(Stored data entries)
------

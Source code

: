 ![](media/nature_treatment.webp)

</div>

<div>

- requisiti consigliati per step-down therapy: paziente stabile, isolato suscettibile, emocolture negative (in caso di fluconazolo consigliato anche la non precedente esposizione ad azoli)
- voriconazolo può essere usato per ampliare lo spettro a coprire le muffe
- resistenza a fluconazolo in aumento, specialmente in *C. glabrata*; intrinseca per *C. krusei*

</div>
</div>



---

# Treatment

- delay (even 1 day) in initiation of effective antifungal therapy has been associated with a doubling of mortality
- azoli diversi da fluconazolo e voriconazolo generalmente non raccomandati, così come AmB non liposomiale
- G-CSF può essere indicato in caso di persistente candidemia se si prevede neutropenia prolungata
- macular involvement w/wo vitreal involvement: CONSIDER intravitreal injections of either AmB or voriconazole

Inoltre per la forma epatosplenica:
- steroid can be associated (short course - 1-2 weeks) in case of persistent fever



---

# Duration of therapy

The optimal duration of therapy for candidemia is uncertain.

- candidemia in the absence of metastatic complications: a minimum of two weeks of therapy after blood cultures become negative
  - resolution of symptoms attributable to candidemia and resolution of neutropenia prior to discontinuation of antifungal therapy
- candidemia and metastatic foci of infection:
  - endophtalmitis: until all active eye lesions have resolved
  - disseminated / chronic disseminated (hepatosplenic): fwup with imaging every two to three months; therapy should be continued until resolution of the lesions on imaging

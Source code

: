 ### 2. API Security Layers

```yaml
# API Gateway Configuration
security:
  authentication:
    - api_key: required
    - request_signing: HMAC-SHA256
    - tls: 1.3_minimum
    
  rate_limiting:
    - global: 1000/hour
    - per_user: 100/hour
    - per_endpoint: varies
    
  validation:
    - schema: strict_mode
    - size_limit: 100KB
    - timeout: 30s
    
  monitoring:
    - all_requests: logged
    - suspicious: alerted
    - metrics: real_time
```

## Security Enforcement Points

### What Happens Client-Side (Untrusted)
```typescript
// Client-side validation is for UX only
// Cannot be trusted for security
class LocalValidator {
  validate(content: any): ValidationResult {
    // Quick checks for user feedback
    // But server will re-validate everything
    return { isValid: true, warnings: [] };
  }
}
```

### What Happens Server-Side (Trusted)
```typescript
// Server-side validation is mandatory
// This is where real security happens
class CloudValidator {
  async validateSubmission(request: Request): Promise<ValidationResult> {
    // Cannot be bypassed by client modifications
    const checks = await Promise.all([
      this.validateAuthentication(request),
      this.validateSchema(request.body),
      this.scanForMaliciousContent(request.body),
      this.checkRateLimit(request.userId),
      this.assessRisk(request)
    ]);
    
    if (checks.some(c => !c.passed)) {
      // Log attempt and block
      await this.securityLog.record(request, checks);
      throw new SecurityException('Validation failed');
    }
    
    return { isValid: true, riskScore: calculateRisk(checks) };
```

------

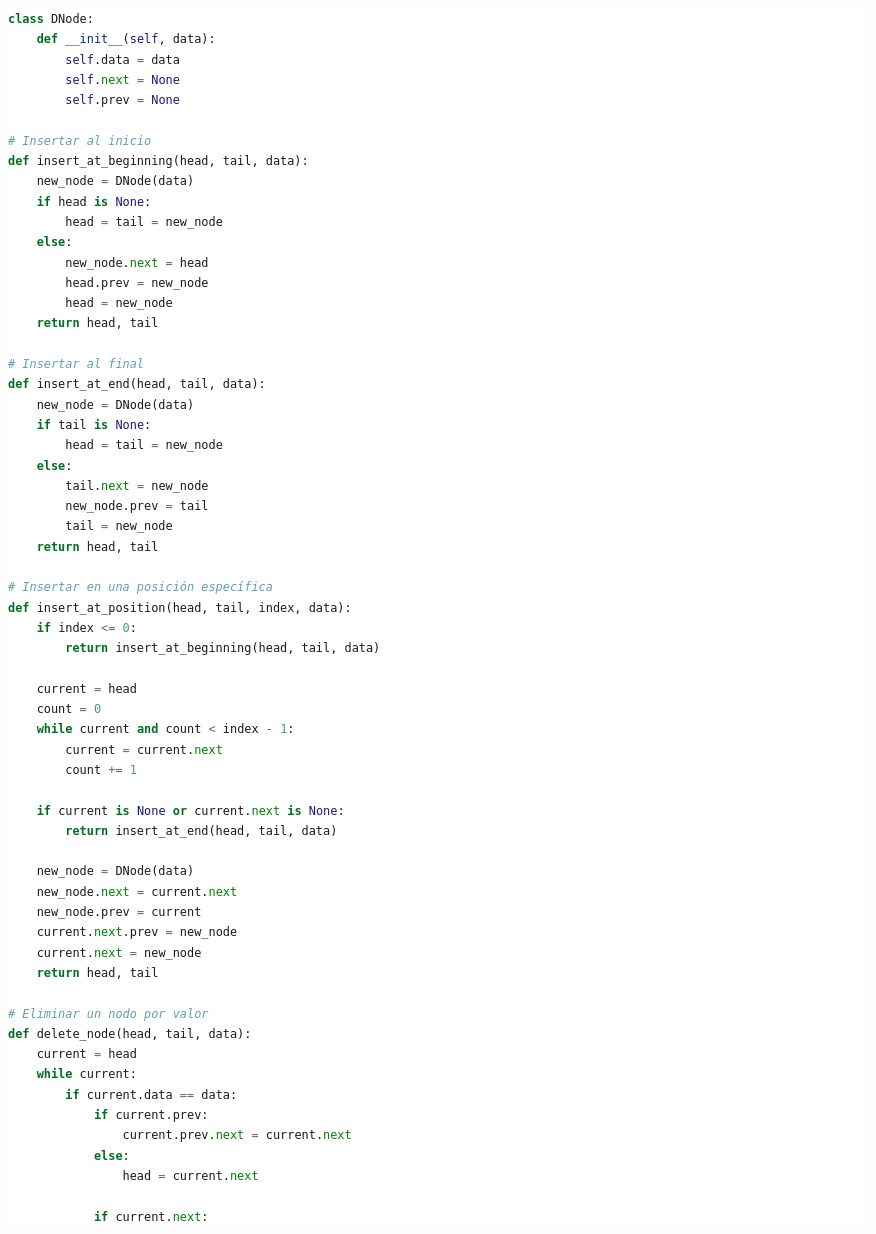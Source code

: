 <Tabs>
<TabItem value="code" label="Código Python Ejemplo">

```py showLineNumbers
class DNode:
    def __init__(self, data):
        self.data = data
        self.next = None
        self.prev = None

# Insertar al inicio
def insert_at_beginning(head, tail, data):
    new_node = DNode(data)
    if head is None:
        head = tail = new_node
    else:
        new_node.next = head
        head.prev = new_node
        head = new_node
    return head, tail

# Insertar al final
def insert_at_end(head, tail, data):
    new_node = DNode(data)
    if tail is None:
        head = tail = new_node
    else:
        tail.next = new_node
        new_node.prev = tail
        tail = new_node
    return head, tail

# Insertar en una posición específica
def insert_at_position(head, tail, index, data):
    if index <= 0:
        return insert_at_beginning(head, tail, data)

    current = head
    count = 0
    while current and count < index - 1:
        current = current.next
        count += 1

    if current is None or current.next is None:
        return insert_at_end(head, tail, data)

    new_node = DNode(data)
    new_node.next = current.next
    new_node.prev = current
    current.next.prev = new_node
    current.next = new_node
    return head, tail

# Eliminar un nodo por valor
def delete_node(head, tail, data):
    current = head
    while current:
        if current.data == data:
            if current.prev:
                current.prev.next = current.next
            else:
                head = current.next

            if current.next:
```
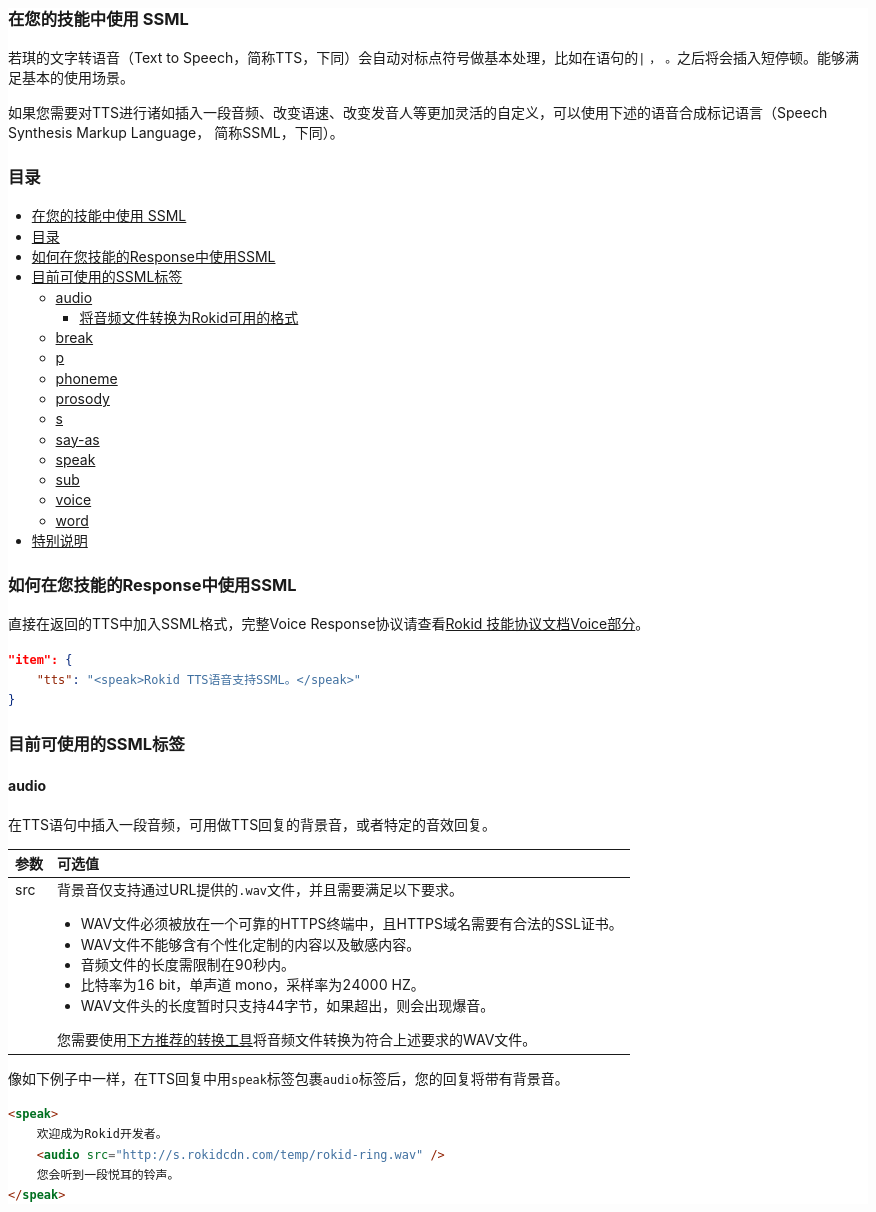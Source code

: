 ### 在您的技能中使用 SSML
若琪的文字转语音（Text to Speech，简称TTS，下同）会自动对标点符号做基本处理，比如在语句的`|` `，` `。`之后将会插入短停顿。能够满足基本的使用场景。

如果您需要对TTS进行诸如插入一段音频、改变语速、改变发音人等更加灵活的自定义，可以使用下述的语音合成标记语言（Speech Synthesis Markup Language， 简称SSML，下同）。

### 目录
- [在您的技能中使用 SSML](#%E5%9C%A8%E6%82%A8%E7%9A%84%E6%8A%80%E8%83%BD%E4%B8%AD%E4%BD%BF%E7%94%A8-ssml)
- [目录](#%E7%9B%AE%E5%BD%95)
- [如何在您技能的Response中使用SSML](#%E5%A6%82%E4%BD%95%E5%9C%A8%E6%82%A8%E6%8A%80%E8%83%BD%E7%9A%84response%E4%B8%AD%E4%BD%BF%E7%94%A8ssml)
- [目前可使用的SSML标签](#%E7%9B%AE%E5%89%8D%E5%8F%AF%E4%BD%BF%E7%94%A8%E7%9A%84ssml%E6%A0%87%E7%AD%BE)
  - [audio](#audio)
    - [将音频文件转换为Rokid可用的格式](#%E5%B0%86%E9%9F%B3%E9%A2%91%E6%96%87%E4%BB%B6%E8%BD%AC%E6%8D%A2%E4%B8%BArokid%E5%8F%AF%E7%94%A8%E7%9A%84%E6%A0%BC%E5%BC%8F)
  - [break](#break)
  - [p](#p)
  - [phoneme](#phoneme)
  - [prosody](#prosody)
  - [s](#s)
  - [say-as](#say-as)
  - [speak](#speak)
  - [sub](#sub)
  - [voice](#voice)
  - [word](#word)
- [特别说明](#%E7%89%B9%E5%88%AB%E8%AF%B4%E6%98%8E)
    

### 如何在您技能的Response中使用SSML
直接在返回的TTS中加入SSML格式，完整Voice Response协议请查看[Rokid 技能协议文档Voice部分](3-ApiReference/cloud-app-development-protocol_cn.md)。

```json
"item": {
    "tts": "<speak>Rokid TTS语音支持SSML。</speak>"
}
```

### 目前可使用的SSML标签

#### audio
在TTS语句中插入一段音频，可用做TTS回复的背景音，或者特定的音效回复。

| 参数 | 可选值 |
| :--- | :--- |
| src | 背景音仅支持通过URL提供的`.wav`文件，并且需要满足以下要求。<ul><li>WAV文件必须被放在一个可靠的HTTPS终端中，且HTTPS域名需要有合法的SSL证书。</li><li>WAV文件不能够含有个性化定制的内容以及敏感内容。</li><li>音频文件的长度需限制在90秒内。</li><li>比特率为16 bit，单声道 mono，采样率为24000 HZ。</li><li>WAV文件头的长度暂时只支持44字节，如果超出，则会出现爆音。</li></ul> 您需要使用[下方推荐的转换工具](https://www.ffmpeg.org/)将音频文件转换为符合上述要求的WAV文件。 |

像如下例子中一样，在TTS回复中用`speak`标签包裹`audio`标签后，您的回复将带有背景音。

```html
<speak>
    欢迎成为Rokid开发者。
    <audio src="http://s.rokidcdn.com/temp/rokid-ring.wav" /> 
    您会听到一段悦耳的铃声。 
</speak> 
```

------

= Exercise requirements =
Count each line above in which the string "essere" appears, then state only the total.

= Solution =
2